Now that charpente, as the framework supporting the roof is called, is being rebuilt as part of the effort to restore and reopen one of the world's most famous churches by the end of 2024.
At Ateliers Perrault, a 250-year-old carpentry company in France's Loire Valley — one of the two chosen to restore the roof — you don't hear the whirring of electric saws. It's the chopping of axes that resounds as craftsmen transform oak trees into long, rectangular beams by hand.
Carpenter Joseph Canuel explains.
"We made cathedral roofs well before saws and sawmills existed, and this is how it worked," he says. "You got the wood in the nearby forest like we're doing. And sure, we could easily cut these logs into two boards, but keeping the wood fibers the whole length of the beam gives it more resistance."
This company devotes itself to France's historical buildings — some 48,000 of them — so its carpenters are used to working with traditional methods.
Still, Notre Dame is special, says CEO Jean-Baptiste Bonhoure.
"We've never done something like this before," he says. "The roof frame is dating from medieval times — the 12th century — and there's just such a huge volume of wood."
Bonhoure says some 1,400 oak trees are needed for the charpente of the nave, the aisle that leads to the altar, and choir, the part of the cathedral that provides seating for the clergy and choir.

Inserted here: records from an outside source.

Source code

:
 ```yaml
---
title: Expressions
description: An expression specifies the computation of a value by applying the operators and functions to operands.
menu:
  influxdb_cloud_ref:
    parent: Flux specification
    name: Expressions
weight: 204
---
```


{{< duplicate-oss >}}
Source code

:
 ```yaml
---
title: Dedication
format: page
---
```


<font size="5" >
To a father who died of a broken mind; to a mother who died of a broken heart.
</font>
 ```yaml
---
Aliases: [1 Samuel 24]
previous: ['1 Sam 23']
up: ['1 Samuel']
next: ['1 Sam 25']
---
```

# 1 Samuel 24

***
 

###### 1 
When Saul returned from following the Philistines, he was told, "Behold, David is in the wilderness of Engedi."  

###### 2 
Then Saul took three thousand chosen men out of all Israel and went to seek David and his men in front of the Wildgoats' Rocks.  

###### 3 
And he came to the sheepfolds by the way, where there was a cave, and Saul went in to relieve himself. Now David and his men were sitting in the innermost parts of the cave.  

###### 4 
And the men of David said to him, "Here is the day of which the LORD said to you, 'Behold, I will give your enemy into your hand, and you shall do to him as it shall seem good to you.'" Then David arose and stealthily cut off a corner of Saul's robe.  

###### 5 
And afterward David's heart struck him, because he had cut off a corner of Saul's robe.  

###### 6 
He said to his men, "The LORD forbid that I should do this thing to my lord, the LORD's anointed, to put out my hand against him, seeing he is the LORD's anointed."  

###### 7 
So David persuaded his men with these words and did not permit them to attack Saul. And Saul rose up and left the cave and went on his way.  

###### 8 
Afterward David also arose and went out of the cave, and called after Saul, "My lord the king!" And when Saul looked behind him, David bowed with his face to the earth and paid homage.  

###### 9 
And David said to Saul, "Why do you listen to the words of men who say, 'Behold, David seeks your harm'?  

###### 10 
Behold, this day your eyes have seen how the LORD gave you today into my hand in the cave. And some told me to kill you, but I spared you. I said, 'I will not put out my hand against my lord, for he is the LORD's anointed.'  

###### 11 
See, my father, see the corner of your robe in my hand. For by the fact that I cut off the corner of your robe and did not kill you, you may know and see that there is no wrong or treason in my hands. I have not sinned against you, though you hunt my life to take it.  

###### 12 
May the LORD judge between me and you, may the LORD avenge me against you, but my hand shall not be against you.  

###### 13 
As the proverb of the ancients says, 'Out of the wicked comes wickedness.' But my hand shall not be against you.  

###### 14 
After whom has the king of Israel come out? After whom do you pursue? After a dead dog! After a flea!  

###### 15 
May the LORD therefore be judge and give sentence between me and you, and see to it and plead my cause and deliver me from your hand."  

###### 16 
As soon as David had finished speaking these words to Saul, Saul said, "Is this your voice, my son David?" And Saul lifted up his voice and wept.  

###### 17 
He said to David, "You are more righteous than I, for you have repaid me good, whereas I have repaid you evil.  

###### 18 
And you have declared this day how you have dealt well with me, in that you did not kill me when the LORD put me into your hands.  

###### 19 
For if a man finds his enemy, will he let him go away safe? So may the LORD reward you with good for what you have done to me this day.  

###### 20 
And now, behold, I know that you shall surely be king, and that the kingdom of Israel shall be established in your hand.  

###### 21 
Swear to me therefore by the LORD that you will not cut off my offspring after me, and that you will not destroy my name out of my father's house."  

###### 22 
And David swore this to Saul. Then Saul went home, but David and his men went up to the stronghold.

Peter Henrikson is a carpenter from Minnesota who heard about an opportunity to work on Notre Dame through the organization Charpentiers sans Frontières (Carpenters without Borders), a group for those who share a love of traditional methods. He says these hand-hewn trusses are special.
"Taken from the round tree to a square timber all by hand, all with axes," he says, describing what's known as boxed heart timber, where logs aren't split down the middle but the edges are cut, leaving the center.
Once it's installed to hold up the roof, Notre Dame's charpente won't be seen by anyone, says Henrikson.
They could have used faster, modern techniques relying on electric saws, drills, clamps, screws and nails. But he says there is a love of the traditional way of doing things in France, and Notre Dame's 21st century rebuilders wanted to preserve that.
"Redoing the roof as it was also keeps these skills alive," he says.
Rémi Fromont is the head architect in charge of rebuilding the cathedral's charpente. In 2012, he was an architectural student and spent a year on a project to survey the charpente. He and a classmate were the first to take precise measurements and make a detailed plan of "the forest."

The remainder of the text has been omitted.